The combining of data from different sources is a requirement in many, if not most, data science projects. Pandas provides a couple of ways of combining the data in different objects (i.e. Series and DataFrames). We have seen both of them used in the series of posts on Golf Stats. That is pandas.concat() and pandas.merge().

The former, pd.concat() provides for fairly straightforward concatenation of two different datasets. While the latter, pd.merge() provides for more complicated database-like joins and merges.
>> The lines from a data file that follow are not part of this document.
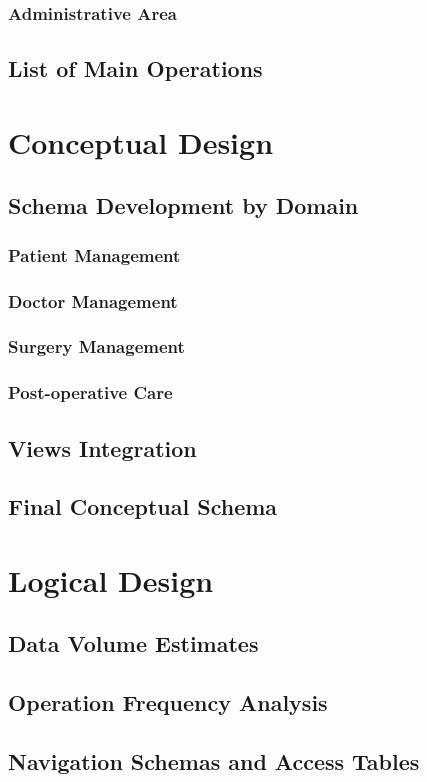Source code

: \documentclass[12pt,a4paper]{report}
\begin{document}
\subsection{Administrative Area}
\section{List of Main Operations}

\chapter{Conceptual Design}
\section{Schema Development by Domain}
\subsection{Patient Management}
\subsection{Doctor Management}
\subsection{Surgery Management}
\subsection{Post-operative Care}
\section{Views Integration}
\section{Final Conceptual Schema}

\chapter{Logical Design}
\section{Data Volume Estimates}
\section{Operation Frequency Analysis}
\section{Navigation Schemas and Access Tables}
\end{document}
I expect knowing how to combine different datasets is a key data science skill.

Though I have already used them, I felt a bit of discussion/coverage was in order. If for no other reason than to help me reinforce what little I actually know about them, their strengths and weaknesses.

Python Package

I am going to try to use the golf stats dataframes in this discussion of joining datasets using pandas. So, I decided to put the code from the previous post into a package I could import in the notebook I will be using to generate the code for this post. It took a bit of time and testing, but all in all seems to do the job. I did add a couple extra functions not in the previous post.

One, sort_player_name(df_in), to sort the golf stats on the player’s last name — kept it simple, didn’t involve the player’s first name, for better or worse. Another, csv_2_df_base(t_yr, t_id, p_st), to load the specified CSV file into a DataFrame without any of the mutli-indexing I was doing in csv_2_df(t_yr, t_id, p_st).

There are no tests in the package file. I did that in a notebook, which I have not kept.

The code is provided in a separate post. The post is not listed in the site’s post history.

In [1]:
import numpy as np
import pandas as pd
from pathlib import Path
import re
import golf_stats_lib as gs
In [2]:
gs?
Type:        module
String form: <module 'golf_stats_lib' from 'r:\\learn\\ds_intro\\golf_stats_lib.py'>
File:        r:\learn\ds_intro\golf_stats_lib.py
Docstring:  
Module to provide functions related to obtaining statistics from PGA web site and saving to local CSV files.
   As well as functions to retrieve the data in the CSVs and build DataFrames to hold a specified dataset.

File: ./ds_intro/golf_stats_lib.py

  • tied to various Too Old To Code blog posts
  • function(s) to obtain data from PGA web site and save to local CSV files
  • functions(s) to process the CSV files into DataFrames in various ways
  • built on Jypyter notebook pandas_play_8.ipynb

Module level and/or global variables:

These may require updating if you add events or stat types.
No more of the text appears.